In Liberation Martial Arts (LMA), we often say, "How you do one thing is how you do all things." This reflects the patterns and consistencies—intentional or not—that permeate our lives. With this in mind, let's apply the LMA framework to the world.
Just as movement in LMA arises from a dynamic interplay of body, breath, and environment, political action is inextricable from its material and perceptual conditions. When we try to change society without attending to the ground beneath our feet—the norms, narratives, and unseen forces that steer our perception—we are like bewildered swimmers drilling techniques isolated from the water: we fail to transfer our learning into the whirlwind of real life. Appropriate actions require the proper environment. To improve our environment, we need to better perceive it.
Perception itself is an active, conditioned skill, not a passive mirror of reality. In LMA, we call the improvement of this process Wayfinding: navigating our surroundings not through fixed maps but through attuned engagement with shifting conditions. Political life demands the same attentiveness. We cannot find our best routes unless we best perceive our landscape.
Just as no two practitioners inhabit the same body or land in the same way, no two people experience the same situation identically. We are not perfect perceivers, and there is no consensus lived experience. Our thoughts aren't wholly autonomous, and neither is our perception. Our histories, religions, languages, cultures, and relationships, and more critically, capitalism, white supremacy culture, colonialism, and Western hegemony, have cultivated patterns of perception—patterns that feel so natural we mistake them for reality itself.

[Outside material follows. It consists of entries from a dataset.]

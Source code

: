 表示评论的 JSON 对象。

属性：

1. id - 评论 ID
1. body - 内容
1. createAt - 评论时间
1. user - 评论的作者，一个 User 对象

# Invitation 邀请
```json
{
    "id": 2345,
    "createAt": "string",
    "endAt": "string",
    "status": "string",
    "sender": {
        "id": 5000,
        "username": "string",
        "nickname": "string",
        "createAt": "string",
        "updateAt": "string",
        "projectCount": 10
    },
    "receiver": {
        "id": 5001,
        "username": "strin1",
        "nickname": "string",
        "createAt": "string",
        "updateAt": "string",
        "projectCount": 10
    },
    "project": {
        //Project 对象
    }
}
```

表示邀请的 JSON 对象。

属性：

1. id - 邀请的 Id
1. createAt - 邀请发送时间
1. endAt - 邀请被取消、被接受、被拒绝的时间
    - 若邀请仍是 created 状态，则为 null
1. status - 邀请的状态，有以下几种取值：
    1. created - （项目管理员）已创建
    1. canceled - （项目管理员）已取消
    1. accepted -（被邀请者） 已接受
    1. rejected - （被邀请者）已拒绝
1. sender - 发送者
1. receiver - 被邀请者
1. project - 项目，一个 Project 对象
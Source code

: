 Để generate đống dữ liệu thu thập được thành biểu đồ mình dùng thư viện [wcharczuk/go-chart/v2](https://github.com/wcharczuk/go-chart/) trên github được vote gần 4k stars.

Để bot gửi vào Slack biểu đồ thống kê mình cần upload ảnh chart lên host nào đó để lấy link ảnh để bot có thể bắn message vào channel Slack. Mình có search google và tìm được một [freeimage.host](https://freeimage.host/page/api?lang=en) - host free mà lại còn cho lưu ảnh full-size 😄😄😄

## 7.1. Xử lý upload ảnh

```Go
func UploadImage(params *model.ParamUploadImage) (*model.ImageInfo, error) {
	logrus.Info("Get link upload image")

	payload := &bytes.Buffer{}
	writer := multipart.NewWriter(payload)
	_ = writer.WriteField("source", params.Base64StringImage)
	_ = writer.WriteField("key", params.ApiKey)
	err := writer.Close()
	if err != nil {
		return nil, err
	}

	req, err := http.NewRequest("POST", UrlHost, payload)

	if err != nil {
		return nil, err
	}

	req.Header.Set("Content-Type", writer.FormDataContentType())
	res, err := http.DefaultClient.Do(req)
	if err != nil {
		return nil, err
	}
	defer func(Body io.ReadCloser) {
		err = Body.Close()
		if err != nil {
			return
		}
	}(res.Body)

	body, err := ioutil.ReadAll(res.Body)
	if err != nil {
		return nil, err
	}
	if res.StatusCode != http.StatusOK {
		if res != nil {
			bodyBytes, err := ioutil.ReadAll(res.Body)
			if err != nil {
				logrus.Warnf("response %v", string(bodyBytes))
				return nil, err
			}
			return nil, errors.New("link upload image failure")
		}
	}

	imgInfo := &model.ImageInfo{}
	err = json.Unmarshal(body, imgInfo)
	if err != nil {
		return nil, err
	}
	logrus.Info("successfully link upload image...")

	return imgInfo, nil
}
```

If we believe the world is made of thoughts and thoughts are completely controlled by our will, we will fail to recognize the conditions that shape our actions, perceptions, and beliefs. Operating from the wrong perceptual framework leads us to misidentify problems and distorts solutions—looking at the wrong map and plotting the wrong paths. For lived experience to mean what we want it to mean, we must improve our ability to experience. For solutions to surface, we must see the same problems.
It's easy to come up with the perfect solution for the wrong problem if we lack attunement to the actual situation—or if we aren't constantly improving our ability to perceive it. Solutions are abundant—finding the right solution for the right problem is scarce.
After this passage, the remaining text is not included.